The first publication using the Open X-Embodiment dataset is [`Open X-Embodiment: Robotic Learning Datasets and RT-X Models`](https://robotics-transformer-x.github.io/)

## Dataset Access

### Dataset structure

Each data set is represented as a sequence of episodes, where each episode is represented using the [RLDS episode format](https://github.com/google-research/rlds#dataset-format).

### Dataset colab

We provide a [self-contained colab](https://colab.research.google.com/github/google-deepmind/open_x_embodiment/blob/main/colabs/Open_X_Embodiment_Datasets.ipynb) that demonstrates how to visualize a few episodes from each data set, and how to create batches of data ready for training and inference.

### List of datasets

We provide the list of dataset that is included as part of the open-sourcing effort and their metadata in [the dataset spreadsheet](https://docs.google.com/spreadsheets/d/1rPBD77tk60AEIGZrGSODwyyzs5FgCU9Uz3h-3_t2A9g/edit#gid=0).

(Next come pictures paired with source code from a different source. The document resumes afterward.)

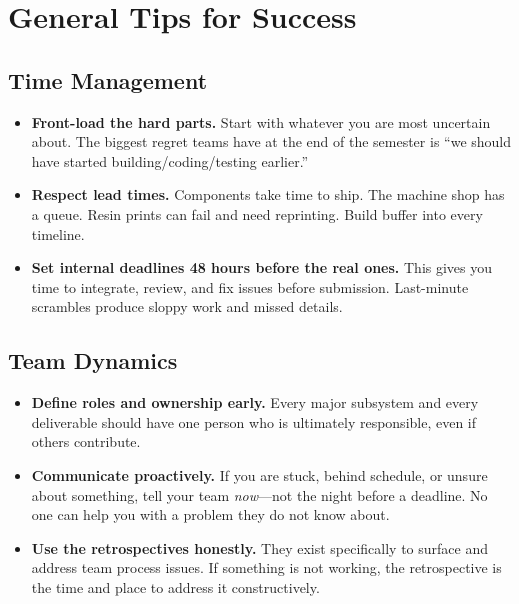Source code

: \documentclass[11pt,letterpaper]{article}
\begin{document}
\section{General Tips for Success}

\subsection{Time Management}

\begin{itemize}[leftmargin=*, itemsep=4pt]
    \item \textbf{Front-load the hard parts.} Start with whatever you are most uncertain about. The biggest regret teams have at the end of the semester is ``we should have started building/coding/testing earlier.''
    \item \textbf{Respect lead times.} Components take time to ship. The machine shop has a queue. Resin prints can fail and need reprinting. Build buffer into every timeline.
    \item \textbf{Set internal deadlines 48 hours before the real ones.} This gives you time to integrate, review, and fix issues before submission. Last-minute scrambles produce sloppy work and missed details.
\end{itemize}

\subsection{Team Dynamics}

\begin{itemize}[leftmargin=*, itemsep=4pt]
    \item \textbf{Define roles and ownership early.} Every major subsystem and every deliverable should have one person who is ultimately responsible, even if others contribute.
    \item \textbf{Communicate proactively.} If you are stuck, behind schedule, or unsure about something, tell your team \textit{now}---not the night before a deadline. No one can help you with a problem they do not know about.
    \item \textbf{Use the retrospectives honestly.} They exist specifically to surface and address team process issues. If something is not working, the retrospective is the time and place to address it constructively.
\end{itemize}
\end{document}

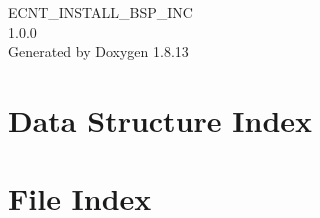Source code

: \documentclass[twoside]{book}
\newcommand{\+}{\discretionary{\mbox{\scriptsize$\hookleftarrow$}}{}{}}
\newcommand{\clearemptydoublepage}{%
  \newpage{\pagestyle{empty}\cleardoublepage}%
}
\begin{document}
\hypersetup{pageanchor=false,
             bookmarksnumbered=true,
             pdfencoding=unicode
            }
\begin{titlepage}
\vspace*{7cm}
\begin{center}%
{\Large E\+C\+N\+T\+\_\+\+I\+N\+S\+T\+A\+L\+L\+\_\+\+B\+S\+P\+\_\+\+I\+NC \\[1ex]\large 1.\+0.\+0 }\\
\vspace*{1cm}
{\large Generated by Doxygen 1.8.13}\\
\end{center}
\end{titlepage}
\clearemptydoublepage
{}
\tableofcontents
\clearemptydoublepage
{}
\hypersetup{pageanchor=true}

\chapter{Data Structure Index}

\chapter{File Index}

\end{document}
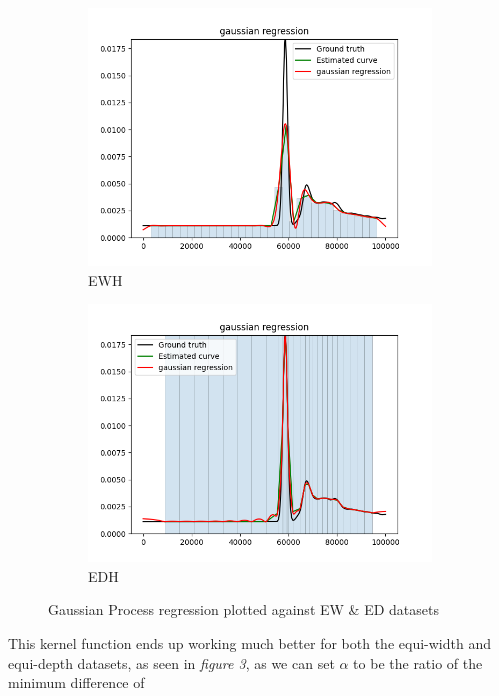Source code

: \documentclass[letterpaper,12pt]{article}
\begin{document}
\begin{figure}[H]
\begin{subfigure}[h]{0.5\linewidth}
\includegraphics[width=\linewidth]{gaussian_ewh_graph}
\caption{EWH}
\end{subfigure}
\hfill
\begin{subfigure}[h]{0.5\linewidth}
\includegraphics[width=\linewidth]{gaussian_edh_graph}
\caption{EDH}
\end{subfigure}
\caption{Gaussian Process regression plotted against EW \& ED datasets}
\end{figure}
This kernel function ends up working much better for both the equi-width and equi-depth datasets, 
as seen in \emph{figure 3}, as we can set $\alpha$ to be the ratio of the minimum difference of 
\end{document}
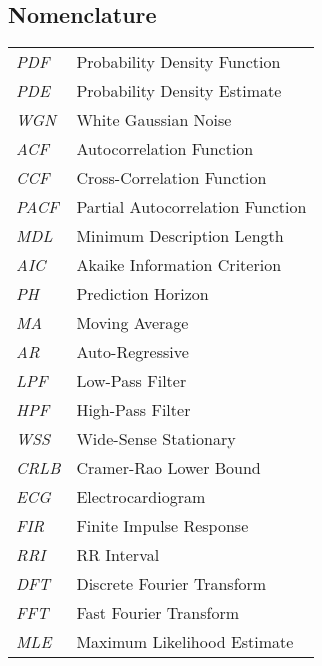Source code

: 
\begin{flushleft}

\section{Nomenclature}


\begin{table}[H]
\begin{tabular}{l l }
\textit{PDF}  & Probability Density Function
 \\[6pt] 
 \textit{PDE}  & Probability Density Estimate
 \\[6pt] 
\textit{WGN}  & White Gaussian Noise
 \\[6pt] 
\textit{ACF}  & Autocorrelation Function
 \\[6pt] 
 \textit{CCF}  & Cross-Correlation Function
 \\[6pt] 
\textit{PACF}  & Partial Autocorrelation Function
 \\[6pt] 
 \textit{MDL}  & Minimum Description Length
 \\[6pt] 
 \textit{AIC}  & Akaike Information Criterion
 \\[6pt] 
\textit{PH}  & Prediction Horizon
 \\[6pt] 
\textit{MA}  & Moving Average
 \\[6pt] 
\textit{AR}  & Auto-Regressive
 \\[6pt] 
 \textit{LPF}  & Low-Pass Filter
 \\[6pt] 
 \textit{HPF}  & High-Pass Filter
 \\[6pt] 
 \textit{WSS}  & Wide-Sense Stationary
 \\[6pt] 
 \textit{CRLB}  & Cramer-Rao Lower Bound
 \\[6pt] 
 \textit{ECG}  & Electrocardiogram
 \\[6pt] 
  \textit{FIR}  & Finite Impulse Response
 \\[6pt] 
\textit{RRI}  & RR Interval
 \\[6pt] 
\textit{DFT}  & Discrete Fourier Transform
 \\[6pt] 
\textit{FFT}  & Fast Fourier Transform
 \\[6pt] 
\textit{MLE}  & Maximum Likelihood Estimate
 \\[6pt] 
\end{tabular}
\label{Tab:nomen}
\end{table}

\end{flushleft}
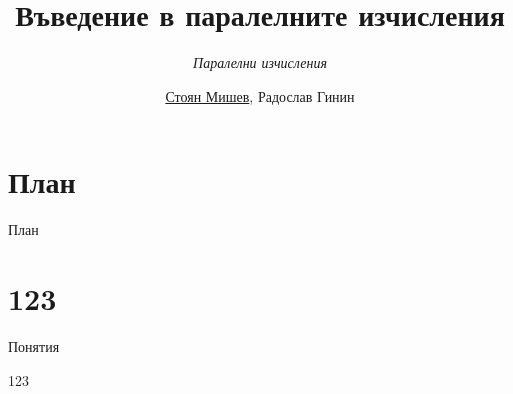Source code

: \documentclass{beamer}
\title{Въведение в паралелните изчисления}
\subtitle{\textit{Паралелни изчисления}}
\author{\newline \newline \underline{Стоян Мишев}, Радослав Гинин}
\date{} %
\begin{document}
\lstset{language=Python}
{ 
\frame{\titlepage}}


\section*{План}\begin{frame}{План}\tableofcontents\end{frame}


\section{123}

\begin{frame}[plain]{Понятия}

\end{frame}


\begin{frame}{123}

\end{frame}

\begin{frame}{}


\end{frame}
\end{document}

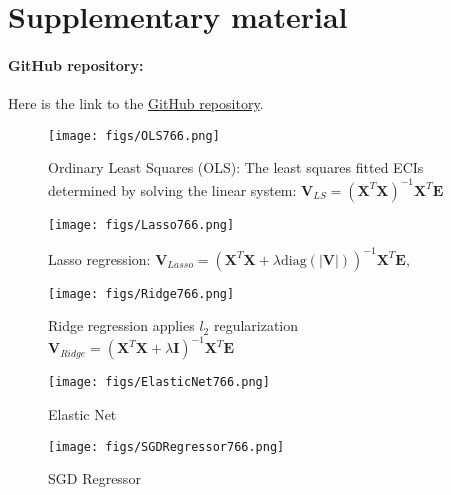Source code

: \documentclass{article}
\begin{document}
\pagebreak
\printbibliography

% 
% 


\pagebreak
\appendix

\section{Supplementary material} \label{app:info}

\paragraph{GitHub repository:}
Here is the link to the \href{https://github.com/valimzztt/CPSC440-Project.git}{GitHub repository}.

\begin{figure}[h!]
    \centering
     \begin{minipage}{0.40\textwidth}
        \texttt{[image: figs/OLS766.png]}
        \caption{Ordinary Least Squares (OLS): The least squares fitted ECIs determined by solving the linear system: \newline 
        $\mathbf{V}_{LS} = \left( \mathbf{X}^T \mathbf{X} \right)^{-1} \mathbf{X}^T \mathbf{E}$}
        \label{fig:fig5}
        \texttt{[image: figs/Lasso766.png]}
        \caption{Lasso regression: $\mathbf{V}_{Lasso} = \left( \mathbf{X}^T \mathbf{X} + \lambda \text{diag}(|\mathbf{V}|) \right)^{-1} \mathbf{X}^T \mathbf{E},$}
        \label{fig:fig6}
    \end{minipage}
    \hfill
     \begin{minipage}{0.40\textwidth}
        \texttt{[image: figs/Ridge766.png]}
        \caption{Ridge regression applies $l_2$ regularization \newline 
        $ \mathbf{V}_{Ridge} = \left( \mathbf{X}^T \mathbf{X} + \lambda \mathbf{I} \right)^{-1} \mathbf{X}^T \mathbf{E}$}
        \label{fig:fig7}
        \texttt{[image: figs/ElasticNet766.png]}
        \caption{Elastic Net}
        \label{fig:fig8}
    \end{minipage}
\label{fig:Experiment2-Fit-Comparison} 
\end{figure}

\begin{figure*}[t]
    \centering
    \texttt{[image: figs/SGDRegressor766.png]}
    \caption{SGD Regressor}
    \label{fig:figsgdregresson}
\end{figure*}
\end{document}
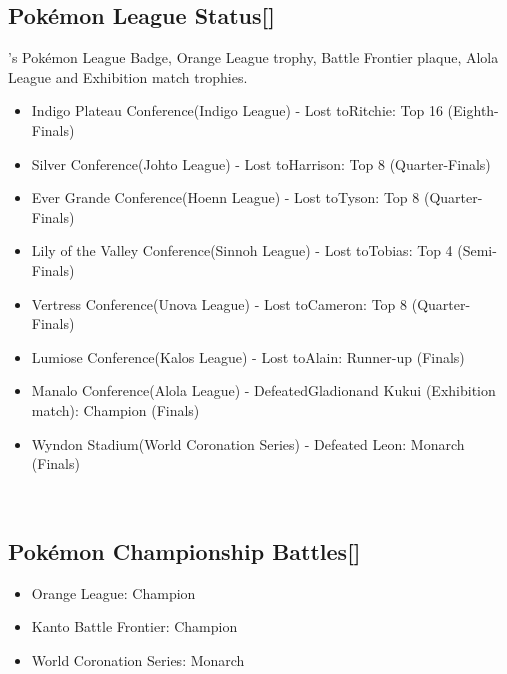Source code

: \documentclass[a4paper,12pt]{article}
\begin{document}
\subsection*{Pokémon League Status[]}\n\nAsh's Pokémon League Badge, Orange League trophy, Battle Frontier plaque, Alola League and Exhibition match trophies.\\ \par \vspace{0.5cm}

\begin{itemize}
\item Indigo Plateau Conference(Indigo League) - Lost toRitchie: Top 16 (Eighth-Finals)
\item Silver Conference(Johto League) - Lost toHarrison: Top 8 (Quarter-Finals)
\item Ever Grande Conference(Hoenn League) - Lost toTyson: Top 8 (Quarter-Finals)
\item Lily of the Valley Conference(Sinnoh League) - Lost toTobias: Top 4 (Semi-Finals)
\item Vertress Conference(Unova League) - Lost toCameron: Top 8 (Quarter-Finals)
\item Lumiose Conference(Kalos League) - Lost toAlain: Runner-up (Finals)
\item Manalo Conference(Alola League) - DefeatedGladionand Kukui (Exhibition match): Champion (Finals)
\item Wyndon Stadium(World Coronation Series) - Defeated Leon: Monarch (Finals)
\end{itemize}\\ \par \vspace{0.5cm}

\subsection*{Pokémon Championship Battles[]}\n\n\begin{itemize}
\item Orange League: Champion
\item Kanto Battle Frontier: Champion
\item World Coronation Series: Monarch
\end{itemize}\\ \par \vspace{0.5cm}
\end{document}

## RT-1-X Model checkpoint

### Explanation of observation space

The model takes as input a RGB image from the robot workspace camera and a task string describing the task that the robot is supposed to perform.

What task the model should perform is communicated to the model purely through the task string. The image communicates to the model the current state of the world, i.e. assuming the model runs at three hertz, every 333 milliseconds, we feed the latest RGB image from a robot workspace camera into the model to obtain the next action to take.

Please note that the model currently does not take in additional camera images such as wrist camera images, in hand camera images, or depth.

### Explanation of action space

The action dimensions we consider include seven variables for the gripper movement (x, y, z, roll, pitch, yaw, opening of the gripper). Each variable represents the absolute value, the delta change to the dimension value or the velocity of the dimension.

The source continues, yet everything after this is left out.